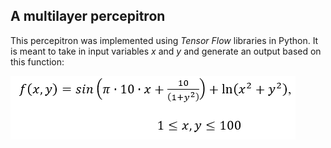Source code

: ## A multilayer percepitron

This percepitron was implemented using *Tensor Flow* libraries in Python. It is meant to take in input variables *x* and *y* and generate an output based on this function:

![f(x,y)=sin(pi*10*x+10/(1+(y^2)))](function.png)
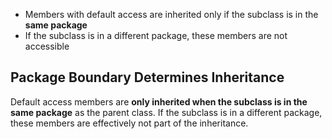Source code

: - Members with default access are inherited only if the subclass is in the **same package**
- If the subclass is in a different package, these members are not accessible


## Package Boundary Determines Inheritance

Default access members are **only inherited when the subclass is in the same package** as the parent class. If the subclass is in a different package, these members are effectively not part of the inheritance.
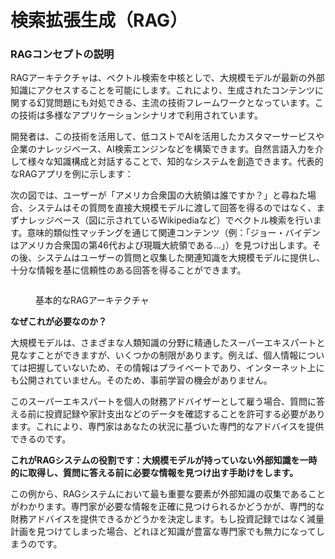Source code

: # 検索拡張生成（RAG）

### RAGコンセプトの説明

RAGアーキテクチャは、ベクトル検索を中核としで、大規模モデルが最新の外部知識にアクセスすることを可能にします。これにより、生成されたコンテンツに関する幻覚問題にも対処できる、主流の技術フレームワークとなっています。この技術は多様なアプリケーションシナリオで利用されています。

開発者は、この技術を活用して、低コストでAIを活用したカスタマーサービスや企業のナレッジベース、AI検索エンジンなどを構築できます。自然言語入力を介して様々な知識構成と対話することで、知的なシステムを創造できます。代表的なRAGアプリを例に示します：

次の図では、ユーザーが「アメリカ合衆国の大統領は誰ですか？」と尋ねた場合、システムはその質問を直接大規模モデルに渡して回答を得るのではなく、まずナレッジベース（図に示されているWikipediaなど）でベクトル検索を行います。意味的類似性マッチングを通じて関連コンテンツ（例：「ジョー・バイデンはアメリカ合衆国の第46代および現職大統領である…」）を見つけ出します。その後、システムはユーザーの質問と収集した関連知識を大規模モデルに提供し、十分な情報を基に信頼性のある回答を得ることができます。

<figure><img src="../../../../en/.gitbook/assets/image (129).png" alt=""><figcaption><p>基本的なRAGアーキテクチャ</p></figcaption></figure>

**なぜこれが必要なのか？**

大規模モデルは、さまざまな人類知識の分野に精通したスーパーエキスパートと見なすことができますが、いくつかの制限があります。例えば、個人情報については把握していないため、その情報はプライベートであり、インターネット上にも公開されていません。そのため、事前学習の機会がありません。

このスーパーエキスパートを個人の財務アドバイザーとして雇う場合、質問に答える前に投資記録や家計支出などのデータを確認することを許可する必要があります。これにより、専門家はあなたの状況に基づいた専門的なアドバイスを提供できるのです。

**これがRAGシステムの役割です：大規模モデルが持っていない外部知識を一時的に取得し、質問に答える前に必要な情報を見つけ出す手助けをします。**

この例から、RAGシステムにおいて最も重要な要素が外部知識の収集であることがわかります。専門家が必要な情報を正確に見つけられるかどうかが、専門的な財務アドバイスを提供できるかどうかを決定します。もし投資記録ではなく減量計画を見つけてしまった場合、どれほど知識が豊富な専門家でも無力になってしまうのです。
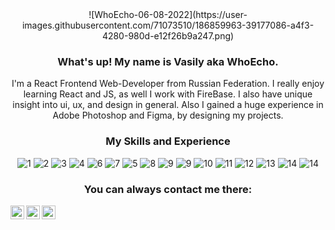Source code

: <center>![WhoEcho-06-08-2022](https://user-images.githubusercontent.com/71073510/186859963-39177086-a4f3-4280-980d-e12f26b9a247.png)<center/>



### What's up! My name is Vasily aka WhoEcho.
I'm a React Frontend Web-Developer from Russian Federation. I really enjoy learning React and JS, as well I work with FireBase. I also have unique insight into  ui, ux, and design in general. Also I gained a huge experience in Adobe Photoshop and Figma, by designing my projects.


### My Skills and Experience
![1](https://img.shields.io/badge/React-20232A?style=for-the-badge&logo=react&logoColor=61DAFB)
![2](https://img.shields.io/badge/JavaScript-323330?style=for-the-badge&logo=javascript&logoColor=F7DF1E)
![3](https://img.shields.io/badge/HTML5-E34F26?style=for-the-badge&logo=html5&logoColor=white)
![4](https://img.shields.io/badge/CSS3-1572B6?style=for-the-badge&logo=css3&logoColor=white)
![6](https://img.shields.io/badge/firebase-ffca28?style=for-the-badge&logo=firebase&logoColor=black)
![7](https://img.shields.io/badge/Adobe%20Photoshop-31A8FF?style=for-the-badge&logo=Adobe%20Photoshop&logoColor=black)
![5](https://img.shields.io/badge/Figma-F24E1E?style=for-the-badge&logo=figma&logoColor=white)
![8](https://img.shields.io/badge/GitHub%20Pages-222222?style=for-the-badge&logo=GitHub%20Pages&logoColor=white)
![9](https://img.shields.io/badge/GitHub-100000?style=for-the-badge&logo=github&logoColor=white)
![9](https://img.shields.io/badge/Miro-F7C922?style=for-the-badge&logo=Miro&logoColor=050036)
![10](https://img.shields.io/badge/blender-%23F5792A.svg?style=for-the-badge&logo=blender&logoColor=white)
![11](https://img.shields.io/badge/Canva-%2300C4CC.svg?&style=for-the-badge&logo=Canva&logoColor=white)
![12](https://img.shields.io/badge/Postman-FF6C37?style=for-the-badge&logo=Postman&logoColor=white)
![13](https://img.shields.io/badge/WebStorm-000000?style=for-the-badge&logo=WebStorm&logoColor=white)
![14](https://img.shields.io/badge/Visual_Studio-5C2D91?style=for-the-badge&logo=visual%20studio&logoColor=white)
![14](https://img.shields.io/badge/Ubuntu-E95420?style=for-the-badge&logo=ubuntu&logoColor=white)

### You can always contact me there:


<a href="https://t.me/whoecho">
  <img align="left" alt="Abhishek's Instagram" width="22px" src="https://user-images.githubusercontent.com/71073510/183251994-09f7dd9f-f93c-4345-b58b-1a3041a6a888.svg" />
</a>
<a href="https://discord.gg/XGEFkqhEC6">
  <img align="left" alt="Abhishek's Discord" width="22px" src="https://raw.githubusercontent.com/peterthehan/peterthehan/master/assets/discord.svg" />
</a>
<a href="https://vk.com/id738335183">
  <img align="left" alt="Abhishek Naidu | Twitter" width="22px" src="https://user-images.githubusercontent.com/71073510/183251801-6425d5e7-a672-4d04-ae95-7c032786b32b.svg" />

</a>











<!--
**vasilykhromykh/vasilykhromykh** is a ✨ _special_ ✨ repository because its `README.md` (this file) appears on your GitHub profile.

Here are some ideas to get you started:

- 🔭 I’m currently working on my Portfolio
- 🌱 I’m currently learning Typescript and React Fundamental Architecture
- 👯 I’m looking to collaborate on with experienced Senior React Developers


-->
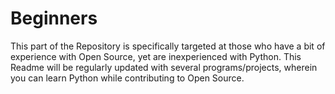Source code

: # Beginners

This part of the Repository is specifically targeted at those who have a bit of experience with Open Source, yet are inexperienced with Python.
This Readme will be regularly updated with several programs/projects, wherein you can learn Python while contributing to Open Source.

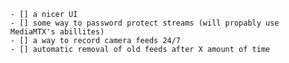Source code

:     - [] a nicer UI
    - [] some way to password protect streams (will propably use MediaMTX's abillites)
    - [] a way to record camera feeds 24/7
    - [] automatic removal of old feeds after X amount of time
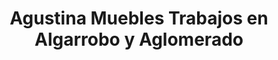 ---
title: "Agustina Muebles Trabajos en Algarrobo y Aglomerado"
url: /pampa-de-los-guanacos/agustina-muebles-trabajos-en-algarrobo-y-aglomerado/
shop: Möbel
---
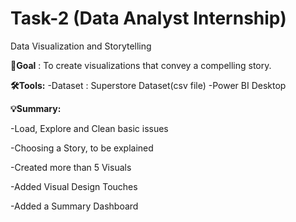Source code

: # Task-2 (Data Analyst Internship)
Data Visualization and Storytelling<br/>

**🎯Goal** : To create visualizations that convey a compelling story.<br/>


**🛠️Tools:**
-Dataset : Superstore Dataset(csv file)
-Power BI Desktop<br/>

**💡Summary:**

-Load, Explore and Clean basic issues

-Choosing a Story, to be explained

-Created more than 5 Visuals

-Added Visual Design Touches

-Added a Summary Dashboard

::::::::::

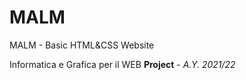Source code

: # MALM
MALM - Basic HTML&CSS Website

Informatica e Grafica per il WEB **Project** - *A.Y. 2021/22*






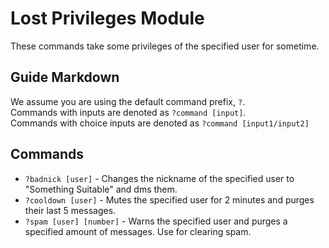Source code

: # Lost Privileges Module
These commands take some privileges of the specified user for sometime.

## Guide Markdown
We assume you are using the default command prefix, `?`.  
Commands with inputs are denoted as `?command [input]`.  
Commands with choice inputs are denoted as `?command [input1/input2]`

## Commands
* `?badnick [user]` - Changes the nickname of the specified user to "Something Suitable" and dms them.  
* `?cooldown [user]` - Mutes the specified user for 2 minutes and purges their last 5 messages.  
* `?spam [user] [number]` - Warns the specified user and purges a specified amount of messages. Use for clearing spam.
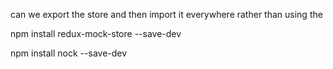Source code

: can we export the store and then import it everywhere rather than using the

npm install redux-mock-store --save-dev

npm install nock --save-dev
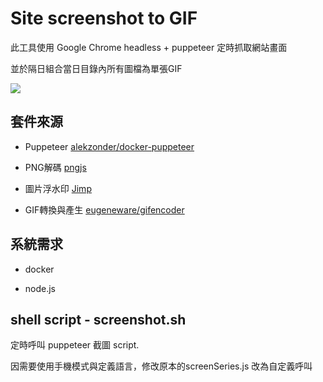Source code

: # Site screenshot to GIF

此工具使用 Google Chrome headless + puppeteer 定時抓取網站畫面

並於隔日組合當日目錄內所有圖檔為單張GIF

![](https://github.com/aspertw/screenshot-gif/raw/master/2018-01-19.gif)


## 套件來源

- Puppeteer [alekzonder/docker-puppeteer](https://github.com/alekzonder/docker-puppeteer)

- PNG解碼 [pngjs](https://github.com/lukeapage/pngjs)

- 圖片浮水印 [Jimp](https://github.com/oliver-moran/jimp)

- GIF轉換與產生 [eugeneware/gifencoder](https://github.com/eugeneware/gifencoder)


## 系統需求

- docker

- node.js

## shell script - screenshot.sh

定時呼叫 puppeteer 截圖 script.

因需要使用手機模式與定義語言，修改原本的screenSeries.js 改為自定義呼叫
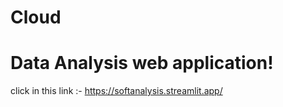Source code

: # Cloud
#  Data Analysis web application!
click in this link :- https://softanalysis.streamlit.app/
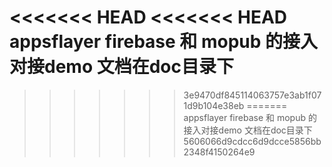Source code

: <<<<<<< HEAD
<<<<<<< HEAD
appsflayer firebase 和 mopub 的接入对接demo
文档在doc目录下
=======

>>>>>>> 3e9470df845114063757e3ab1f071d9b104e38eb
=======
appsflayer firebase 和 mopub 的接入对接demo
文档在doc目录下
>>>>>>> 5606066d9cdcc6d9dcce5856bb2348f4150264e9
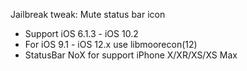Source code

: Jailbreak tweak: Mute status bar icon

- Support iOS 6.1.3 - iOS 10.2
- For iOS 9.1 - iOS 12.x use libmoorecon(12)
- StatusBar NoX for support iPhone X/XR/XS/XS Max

::::::::::

I would like the exact lines from the data above, starting with the one that holds "npm install nock --save-dev" and going on through the one that holds "- 圖片浮水印 [Jimp](https://github.com/oliver-moran/jimp)", without the pictures.

§ **Answer to the exercise**
npm install nock --save-dev
Source code

: # Site screenshot to GIF

此工具使用 Google Chrome headless + puppeteer 定時抓取網站畫面

並於隔日組合當日目錄內所有圖檔為單張GIF

![](https://github.com/aspertw/screenshot-gif/raw/master/2018-01-19.gif)


## 套件來源

- Puppeteer [alekzonder/docker-puppeteer](https://github.com/alekzonder/docker-puppeteer)

- PNG解碼 [pngjs](https://github.com/lukeapage/pngjs)

- 圖片浮水印 [Jimp](https://github.com/oliver-moran/jimp)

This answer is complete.